Segment Start: WORKING DATA

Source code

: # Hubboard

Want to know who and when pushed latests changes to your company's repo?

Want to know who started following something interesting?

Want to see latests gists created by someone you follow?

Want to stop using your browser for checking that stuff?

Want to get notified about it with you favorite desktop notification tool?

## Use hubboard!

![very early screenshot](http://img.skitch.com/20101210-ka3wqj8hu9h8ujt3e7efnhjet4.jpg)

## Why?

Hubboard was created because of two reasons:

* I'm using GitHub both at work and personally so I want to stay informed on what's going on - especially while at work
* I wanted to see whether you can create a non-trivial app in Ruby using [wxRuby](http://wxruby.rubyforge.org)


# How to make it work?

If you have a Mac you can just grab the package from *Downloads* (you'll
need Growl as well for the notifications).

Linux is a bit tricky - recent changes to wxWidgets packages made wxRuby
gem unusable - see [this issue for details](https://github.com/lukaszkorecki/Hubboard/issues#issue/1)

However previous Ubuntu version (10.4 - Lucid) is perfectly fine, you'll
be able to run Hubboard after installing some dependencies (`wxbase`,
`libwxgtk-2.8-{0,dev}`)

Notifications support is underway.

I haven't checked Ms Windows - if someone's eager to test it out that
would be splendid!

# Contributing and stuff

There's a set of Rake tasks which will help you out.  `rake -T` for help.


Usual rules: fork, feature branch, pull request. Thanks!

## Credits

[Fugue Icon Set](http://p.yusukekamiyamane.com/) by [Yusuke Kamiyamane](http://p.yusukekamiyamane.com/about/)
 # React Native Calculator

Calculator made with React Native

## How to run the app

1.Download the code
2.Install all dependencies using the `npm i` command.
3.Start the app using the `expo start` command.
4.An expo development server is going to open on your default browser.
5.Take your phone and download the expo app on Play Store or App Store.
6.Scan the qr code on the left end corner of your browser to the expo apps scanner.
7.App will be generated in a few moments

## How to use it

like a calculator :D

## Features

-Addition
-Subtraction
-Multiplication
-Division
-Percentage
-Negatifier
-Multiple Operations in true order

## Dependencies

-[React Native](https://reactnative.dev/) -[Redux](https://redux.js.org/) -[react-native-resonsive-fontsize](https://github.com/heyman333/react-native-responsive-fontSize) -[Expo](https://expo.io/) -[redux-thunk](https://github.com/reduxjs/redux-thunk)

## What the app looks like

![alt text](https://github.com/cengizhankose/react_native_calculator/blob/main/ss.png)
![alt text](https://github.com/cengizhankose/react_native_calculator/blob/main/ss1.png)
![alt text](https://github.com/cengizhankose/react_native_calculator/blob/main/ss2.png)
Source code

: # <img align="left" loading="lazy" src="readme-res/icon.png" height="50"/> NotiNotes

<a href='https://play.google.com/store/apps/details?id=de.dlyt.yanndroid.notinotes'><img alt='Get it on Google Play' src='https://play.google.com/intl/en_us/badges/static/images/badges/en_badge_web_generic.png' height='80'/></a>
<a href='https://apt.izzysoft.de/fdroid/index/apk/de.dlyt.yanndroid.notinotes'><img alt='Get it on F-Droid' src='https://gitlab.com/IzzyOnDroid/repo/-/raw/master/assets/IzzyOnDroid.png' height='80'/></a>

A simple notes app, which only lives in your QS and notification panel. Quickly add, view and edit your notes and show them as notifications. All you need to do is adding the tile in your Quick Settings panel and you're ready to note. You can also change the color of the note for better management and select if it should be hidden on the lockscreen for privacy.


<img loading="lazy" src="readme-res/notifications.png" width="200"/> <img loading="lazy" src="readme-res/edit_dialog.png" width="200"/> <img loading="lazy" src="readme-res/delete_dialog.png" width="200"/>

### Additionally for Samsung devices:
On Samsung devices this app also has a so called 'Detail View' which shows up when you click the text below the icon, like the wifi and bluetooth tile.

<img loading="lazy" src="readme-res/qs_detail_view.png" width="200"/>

Segment End: WORKING DATA

> **WHAT THE TASK ASKS**
Each line from the top of the records above through the line containing "However previous Ubuntu" needs to be transcribed exactly, and no line after it.

> **COMPLETED TASK**
Source code

: # Hubboard

Want to know who and when pushed latests changes to your company's repo?

Want to know who started following something interesting?

Want to see latests gists created by someone you follow?

Want to stop using your browser for checking that stuff?

Want to get notified about it with you favorite desktop notification tool?

## Use hubboard!

![very early screenshot](http://img.skitch.com/20101210-ka3wqj8hu9h8ujt3e7efnhjet4.jpg)

## Why?

Hubboard was created because of two reasons:

* I'm using GitHub both at work and personally so I want to stay informed on what's going on - especially while at work
* I wanted to see whether you can create a non-trivial app in Ruby using [wxRuby](http://wxruby.rubyforge.org)


# How to make it work?

If you have a Mac you can just grab the package from *Downloads* (you'll
need Growl as well for the notifications).

Linux is a bit tricky - recent changes to wxWidgets packages made wxRuby
gem unusable - see [this issue for details](https://github.com/lukaszkorecki/Hubboard/issues#issue/1)

However previous Ubuntu version (10.4 - Lucid) is perfectly fine, you'll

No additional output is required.